▸ **YOUR GOAL**: Please copy every line with the string "available" from the entries below.

Stored records

┄┄┄┄┄┄

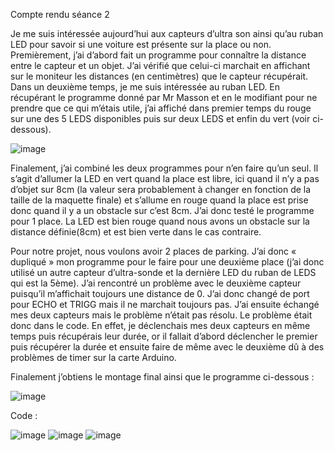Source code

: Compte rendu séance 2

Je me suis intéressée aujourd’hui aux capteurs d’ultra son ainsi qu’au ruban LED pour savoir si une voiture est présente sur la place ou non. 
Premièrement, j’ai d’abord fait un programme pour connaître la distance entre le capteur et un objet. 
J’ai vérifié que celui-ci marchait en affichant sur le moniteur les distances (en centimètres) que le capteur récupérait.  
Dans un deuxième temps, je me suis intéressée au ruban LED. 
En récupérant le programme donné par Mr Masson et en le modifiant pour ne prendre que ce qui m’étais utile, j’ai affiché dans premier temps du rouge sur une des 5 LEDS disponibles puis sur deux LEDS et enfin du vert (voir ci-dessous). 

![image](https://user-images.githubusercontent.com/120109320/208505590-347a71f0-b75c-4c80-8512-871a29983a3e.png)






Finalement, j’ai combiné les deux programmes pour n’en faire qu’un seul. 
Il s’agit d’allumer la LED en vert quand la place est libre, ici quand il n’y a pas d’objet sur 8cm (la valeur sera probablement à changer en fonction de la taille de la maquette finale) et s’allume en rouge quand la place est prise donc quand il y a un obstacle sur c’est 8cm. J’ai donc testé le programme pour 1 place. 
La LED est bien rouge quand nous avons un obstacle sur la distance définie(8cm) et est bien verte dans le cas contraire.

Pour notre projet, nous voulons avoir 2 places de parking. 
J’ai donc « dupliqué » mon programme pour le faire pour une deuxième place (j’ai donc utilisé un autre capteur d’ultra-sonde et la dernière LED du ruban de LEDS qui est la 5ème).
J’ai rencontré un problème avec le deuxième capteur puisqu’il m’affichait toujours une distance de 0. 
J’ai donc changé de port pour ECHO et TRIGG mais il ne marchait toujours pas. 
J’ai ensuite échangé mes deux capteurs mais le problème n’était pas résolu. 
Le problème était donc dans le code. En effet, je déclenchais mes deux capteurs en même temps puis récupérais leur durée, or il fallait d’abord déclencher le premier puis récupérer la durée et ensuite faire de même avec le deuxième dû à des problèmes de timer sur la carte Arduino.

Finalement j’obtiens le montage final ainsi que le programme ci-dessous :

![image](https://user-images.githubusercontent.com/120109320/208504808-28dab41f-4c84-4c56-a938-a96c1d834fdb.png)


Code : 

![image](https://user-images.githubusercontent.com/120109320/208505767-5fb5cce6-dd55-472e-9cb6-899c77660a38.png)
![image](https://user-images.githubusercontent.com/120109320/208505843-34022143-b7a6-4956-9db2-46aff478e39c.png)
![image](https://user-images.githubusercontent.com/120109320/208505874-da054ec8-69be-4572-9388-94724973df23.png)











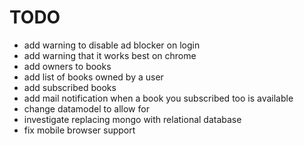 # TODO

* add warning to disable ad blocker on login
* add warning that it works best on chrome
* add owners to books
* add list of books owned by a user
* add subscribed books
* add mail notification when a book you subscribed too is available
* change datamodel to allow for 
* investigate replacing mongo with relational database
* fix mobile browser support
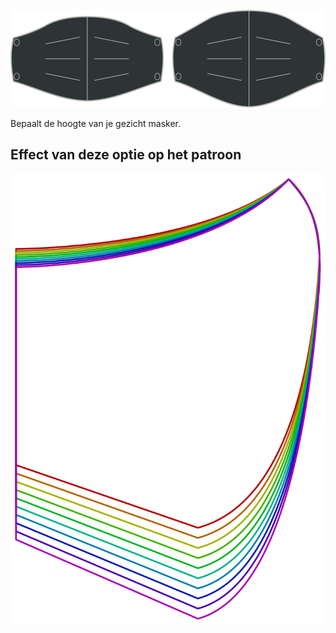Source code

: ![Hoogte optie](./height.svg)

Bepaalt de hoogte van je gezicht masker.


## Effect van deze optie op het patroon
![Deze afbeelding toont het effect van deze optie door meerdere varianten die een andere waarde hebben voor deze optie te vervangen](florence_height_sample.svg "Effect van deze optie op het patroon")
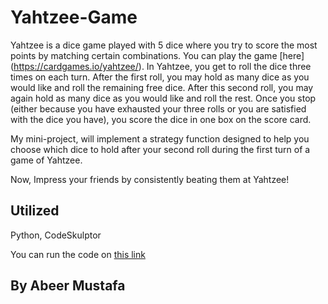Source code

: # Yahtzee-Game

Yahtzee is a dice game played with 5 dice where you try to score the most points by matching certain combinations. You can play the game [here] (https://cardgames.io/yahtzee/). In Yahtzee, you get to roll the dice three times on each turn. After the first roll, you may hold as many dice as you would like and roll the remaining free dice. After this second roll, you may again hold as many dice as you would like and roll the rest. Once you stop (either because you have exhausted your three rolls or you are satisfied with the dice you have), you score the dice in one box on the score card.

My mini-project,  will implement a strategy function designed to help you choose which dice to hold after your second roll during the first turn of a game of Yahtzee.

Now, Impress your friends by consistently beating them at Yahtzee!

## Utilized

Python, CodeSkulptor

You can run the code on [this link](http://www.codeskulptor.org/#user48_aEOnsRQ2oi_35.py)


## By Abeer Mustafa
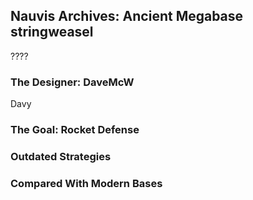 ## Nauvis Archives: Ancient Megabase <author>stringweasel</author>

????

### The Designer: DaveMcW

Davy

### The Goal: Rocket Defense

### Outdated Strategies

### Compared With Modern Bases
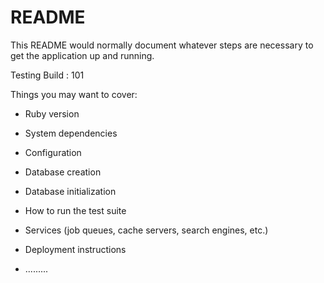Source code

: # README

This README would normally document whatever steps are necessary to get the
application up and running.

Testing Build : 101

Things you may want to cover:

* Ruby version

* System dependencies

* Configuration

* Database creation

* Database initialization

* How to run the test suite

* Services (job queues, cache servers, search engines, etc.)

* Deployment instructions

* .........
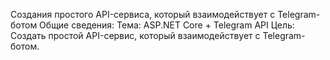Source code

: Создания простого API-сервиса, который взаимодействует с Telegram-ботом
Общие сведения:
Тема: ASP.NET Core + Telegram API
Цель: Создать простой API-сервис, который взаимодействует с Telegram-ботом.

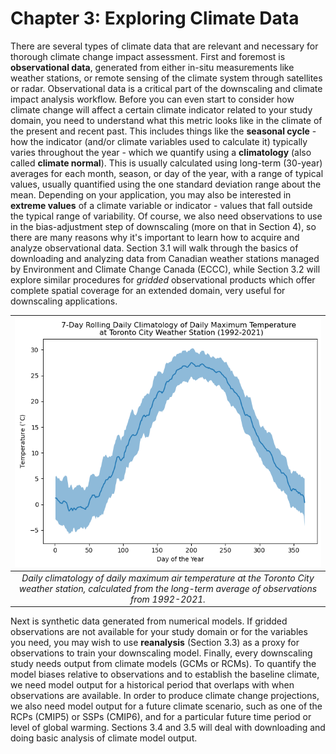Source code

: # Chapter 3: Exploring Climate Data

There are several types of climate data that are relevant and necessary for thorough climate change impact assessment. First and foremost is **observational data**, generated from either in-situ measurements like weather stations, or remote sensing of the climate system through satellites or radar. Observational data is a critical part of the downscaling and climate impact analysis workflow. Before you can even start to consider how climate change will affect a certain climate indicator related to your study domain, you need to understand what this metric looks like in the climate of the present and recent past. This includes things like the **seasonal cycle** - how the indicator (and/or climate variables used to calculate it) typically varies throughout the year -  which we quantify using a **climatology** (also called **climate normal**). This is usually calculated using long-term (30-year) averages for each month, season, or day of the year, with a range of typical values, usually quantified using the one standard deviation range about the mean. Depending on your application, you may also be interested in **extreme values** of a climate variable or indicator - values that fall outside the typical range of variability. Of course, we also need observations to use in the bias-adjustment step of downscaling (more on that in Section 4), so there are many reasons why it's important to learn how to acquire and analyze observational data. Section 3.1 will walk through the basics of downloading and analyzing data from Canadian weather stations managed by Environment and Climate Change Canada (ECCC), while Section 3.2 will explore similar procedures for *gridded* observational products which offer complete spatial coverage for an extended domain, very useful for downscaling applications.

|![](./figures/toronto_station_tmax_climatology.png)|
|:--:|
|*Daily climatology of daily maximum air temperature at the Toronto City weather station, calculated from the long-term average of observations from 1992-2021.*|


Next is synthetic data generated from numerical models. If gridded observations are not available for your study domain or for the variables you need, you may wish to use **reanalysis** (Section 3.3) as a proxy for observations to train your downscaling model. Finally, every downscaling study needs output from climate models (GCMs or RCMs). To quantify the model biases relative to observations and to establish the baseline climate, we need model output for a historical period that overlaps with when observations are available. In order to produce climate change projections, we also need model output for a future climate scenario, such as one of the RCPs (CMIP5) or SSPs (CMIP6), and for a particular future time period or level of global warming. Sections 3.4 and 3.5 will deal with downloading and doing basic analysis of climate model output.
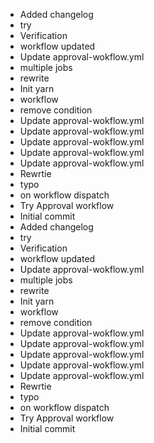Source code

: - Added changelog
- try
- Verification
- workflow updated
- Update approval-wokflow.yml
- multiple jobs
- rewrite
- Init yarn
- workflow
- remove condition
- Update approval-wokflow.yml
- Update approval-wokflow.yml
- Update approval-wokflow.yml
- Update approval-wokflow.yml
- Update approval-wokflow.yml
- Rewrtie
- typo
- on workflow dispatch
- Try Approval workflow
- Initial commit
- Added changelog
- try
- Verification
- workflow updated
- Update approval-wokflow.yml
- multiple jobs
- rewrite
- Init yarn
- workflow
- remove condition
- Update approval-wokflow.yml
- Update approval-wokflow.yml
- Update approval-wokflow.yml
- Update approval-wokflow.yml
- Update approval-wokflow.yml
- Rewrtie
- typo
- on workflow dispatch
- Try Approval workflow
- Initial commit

┄┄┄┄┄┄

▸ **WRITTEN ANSWER**:
* add mail notification when a book you subscribed too is available
Next is synthetic data generated from numerical models. If gridded observations are not available for your study domain or for the variables you need, you may wish to use **reanalysis** (Section 3.3) as a proxy for observations to train your downscaling model. Finally, every downscaling study needs output from climate models (GCMs or RCMs). To quantify the model biases relative to observations and to establish the baseline climate, we need model output for a historical period that overlaps with when observations are available. In order to produce climate change projections, we also need model output for a future climate scenario, such as one of the RCPs (CMIP5) or SSPs (CMIP6), and for a particular future time period or level of global warming. Sections 3.4 and 3.5 will deal with downloading and doing basic analysis of climate model output.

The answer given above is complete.